KUALA LUMPUR, Feb 9 — A civil rights group today accused Selangor’s Islamic Religious Department (Jais) of attempting to justify rape in its sermon last week by blaming women for failing to cover their “aurat”.
In a statement here, EMPOWER said the Islamic authority was merely perpetuating old rape myths, which it said holds no water as even women who dress decently have become victims of rape.
“The Friday sermon was not only appalling, it was a wasted opportunity to educate the public on the realities of rape and how we can support rape victims instead of shaming them,” the non-governmental organisation said.
“Instead, the message it gives to rapists and potential rapists is that they can wash their hands clean of any personal responsibility over their actions, as long as they can justify in their minds that the victims are ‘asking for it’,” the group added.
In its sermon last week, Jais claimed the covering up of the “aurat” would prevent women from being harassed physically and mentally, in addition to reducing social ills such as rape, illicit sex and incest.
But EMPOWER pointed out today that rapists have in the past included fathers or other close relatives of victims, and that a large proportion of rape victims are children under 16 years, including little boys.
“How would covering up protect women and girls in this situation?” EMPOWER asked.
“The harsh reality is that there is nothing women – or men, for that matter – can wear that will protect them from rape. Women who wear headscarves are raped, such as the late Noor Suzaily Mokhtar.

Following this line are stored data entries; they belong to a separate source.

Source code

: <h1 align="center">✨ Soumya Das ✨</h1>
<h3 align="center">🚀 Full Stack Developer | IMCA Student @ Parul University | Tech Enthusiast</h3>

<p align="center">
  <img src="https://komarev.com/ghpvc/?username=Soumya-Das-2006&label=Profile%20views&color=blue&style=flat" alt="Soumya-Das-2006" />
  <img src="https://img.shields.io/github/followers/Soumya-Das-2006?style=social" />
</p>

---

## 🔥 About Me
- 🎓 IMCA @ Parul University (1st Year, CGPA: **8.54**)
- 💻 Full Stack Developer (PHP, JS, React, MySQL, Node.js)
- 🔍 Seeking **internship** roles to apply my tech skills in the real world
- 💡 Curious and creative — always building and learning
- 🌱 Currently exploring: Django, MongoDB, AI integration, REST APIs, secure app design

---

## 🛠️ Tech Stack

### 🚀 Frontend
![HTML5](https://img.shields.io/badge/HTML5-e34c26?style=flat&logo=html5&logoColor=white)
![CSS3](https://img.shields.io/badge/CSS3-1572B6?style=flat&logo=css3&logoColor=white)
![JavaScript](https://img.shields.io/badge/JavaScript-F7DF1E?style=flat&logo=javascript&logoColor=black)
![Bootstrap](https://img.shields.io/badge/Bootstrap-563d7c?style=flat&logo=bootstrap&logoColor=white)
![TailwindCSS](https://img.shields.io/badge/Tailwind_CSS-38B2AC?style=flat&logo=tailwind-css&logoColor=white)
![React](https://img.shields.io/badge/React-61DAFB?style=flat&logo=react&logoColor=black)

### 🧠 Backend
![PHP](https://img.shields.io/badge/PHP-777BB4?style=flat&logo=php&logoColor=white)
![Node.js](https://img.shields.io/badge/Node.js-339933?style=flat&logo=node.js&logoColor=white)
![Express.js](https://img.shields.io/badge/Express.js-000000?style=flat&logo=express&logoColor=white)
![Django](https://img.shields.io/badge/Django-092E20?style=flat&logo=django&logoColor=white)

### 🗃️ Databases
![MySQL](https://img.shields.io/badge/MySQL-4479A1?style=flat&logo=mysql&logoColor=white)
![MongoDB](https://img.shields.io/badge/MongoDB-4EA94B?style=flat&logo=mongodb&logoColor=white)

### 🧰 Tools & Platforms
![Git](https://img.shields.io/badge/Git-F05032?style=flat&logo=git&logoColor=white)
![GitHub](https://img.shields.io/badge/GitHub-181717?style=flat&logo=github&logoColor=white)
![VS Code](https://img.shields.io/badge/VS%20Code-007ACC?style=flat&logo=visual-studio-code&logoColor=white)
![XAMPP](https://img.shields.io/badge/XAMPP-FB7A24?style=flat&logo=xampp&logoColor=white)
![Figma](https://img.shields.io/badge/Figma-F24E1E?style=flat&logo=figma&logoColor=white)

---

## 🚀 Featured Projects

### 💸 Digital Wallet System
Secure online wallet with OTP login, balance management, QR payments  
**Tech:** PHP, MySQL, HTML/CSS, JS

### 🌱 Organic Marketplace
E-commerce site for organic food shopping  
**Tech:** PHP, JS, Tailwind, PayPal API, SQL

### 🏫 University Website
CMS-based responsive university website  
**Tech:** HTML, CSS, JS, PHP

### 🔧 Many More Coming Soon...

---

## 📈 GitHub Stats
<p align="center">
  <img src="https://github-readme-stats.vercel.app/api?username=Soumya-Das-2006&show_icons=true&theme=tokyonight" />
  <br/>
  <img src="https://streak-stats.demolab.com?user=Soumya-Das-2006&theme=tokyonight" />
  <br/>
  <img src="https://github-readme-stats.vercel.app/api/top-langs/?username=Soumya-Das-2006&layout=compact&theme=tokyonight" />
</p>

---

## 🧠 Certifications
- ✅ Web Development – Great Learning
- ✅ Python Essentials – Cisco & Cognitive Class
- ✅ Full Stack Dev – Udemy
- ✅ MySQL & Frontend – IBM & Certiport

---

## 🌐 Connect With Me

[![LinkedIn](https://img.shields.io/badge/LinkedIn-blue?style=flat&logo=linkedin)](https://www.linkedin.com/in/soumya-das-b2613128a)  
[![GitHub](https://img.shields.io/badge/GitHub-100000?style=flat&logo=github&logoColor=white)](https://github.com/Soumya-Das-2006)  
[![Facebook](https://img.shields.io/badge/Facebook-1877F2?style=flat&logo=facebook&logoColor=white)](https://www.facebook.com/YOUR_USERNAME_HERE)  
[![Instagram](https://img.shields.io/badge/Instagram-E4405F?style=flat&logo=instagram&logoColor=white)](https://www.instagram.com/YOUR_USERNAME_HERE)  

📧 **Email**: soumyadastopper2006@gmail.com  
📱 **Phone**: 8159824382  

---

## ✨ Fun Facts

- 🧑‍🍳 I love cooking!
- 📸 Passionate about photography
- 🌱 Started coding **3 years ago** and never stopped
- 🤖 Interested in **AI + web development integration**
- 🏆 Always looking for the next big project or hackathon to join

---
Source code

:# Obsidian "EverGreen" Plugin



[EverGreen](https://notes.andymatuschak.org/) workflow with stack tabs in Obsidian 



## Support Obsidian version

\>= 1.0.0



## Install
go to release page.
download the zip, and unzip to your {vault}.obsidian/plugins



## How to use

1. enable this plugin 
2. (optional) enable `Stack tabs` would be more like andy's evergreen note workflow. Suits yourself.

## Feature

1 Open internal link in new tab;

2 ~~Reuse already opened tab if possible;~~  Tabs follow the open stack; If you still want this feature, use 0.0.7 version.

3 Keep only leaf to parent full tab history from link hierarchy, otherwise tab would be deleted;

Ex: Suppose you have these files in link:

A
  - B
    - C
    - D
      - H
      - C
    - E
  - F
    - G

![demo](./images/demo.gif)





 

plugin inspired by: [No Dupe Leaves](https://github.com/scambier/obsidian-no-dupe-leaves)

Young girls in modest clothing are raped, such as the late Ang May Hong, Hasirawati Saridi, Nurul Huda Abdul Gani, and Nurin Jazlin Jazimin.”
EMPOWER advised Jais to focus on rapists instead and to work with women’s groups to promote respect and integrity in schools.
“Aurat” in Malay refers to “intimate body parts” that Muslims must cover with clothing; exposing these is considered by some to be sinful.
EMPOWER is an NGO that describes itself as advancing justice and democracy, based on feminist and human rights principles.